What you need to do - Note the line where "### **od** [opciones] ... [fichero] ..." appears in the data below; write it out exactly, along with every line that comes after it to the end.

Saved entries -
------
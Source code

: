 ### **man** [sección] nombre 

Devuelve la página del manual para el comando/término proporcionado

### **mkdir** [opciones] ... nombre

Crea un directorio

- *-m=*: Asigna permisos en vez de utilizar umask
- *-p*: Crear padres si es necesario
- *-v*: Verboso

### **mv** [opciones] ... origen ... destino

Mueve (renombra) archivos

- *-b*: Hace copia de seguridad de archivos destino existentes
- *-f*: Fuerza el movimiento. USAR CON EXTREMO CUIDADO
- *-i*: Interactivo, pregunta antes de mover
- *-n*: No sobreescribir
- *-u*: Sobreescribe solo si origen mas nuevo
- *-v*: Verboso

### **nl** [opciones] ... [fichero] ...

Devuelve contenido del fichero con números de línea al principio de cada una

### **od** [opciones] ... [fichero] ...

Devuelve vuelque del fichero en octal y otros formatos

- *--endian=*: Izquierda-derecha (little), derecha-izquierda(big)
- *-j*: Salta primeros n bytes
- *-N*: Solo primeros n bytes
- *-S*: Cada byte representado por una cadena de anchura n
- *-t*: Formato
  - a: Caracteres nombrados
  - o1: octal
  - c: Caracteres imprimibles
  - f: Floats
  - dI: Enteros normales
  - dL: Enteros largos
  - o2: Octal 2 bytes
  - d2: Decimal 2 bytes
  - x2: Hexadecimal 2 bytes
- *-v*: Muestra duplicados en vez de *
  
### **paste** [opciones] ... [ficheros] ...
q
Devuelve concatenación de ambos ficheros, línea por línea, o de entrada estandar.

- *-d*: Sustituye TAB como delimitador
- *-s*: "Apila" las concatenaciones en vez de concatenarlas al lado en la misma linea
------
Answer box -
### **od** [opciones] ... [fichero] ...

Devuelve vuelque del fichero en octal y otros formatos

- *--endian=*: Izquierda-derecha (little), derecha-izquierda(big)
- *-j*: Salta primeros n bytes
- *-N*: Solo primeros n bytes
- *-S*: Cada byte representado por una cadena de anchura n
- *-t*: Formato
  - a: Caracteres nombrados
  - o1: octal
  - c: Caracteres imprimibles
  - f: Floats
  - dI: Enteros normales
  - dL: Enteros largos
  - o2: Octal 2 bytes
  - d2: Decimal 2 bytes
  - x2: Hexadecimal 2 bytes
- *-v*: Muestra duplicados en vez de *
  
### **paste** [opciones] ... [ficheros] ...
q
Devuelve concatenación de ambos ficheros, línea por línea, o de entrada estandar.

- *-d*: Sustituye TAB como delimitador
- *-s*: "Apila" las concatenaciones en vez de concatenarlas al lado en la misma linea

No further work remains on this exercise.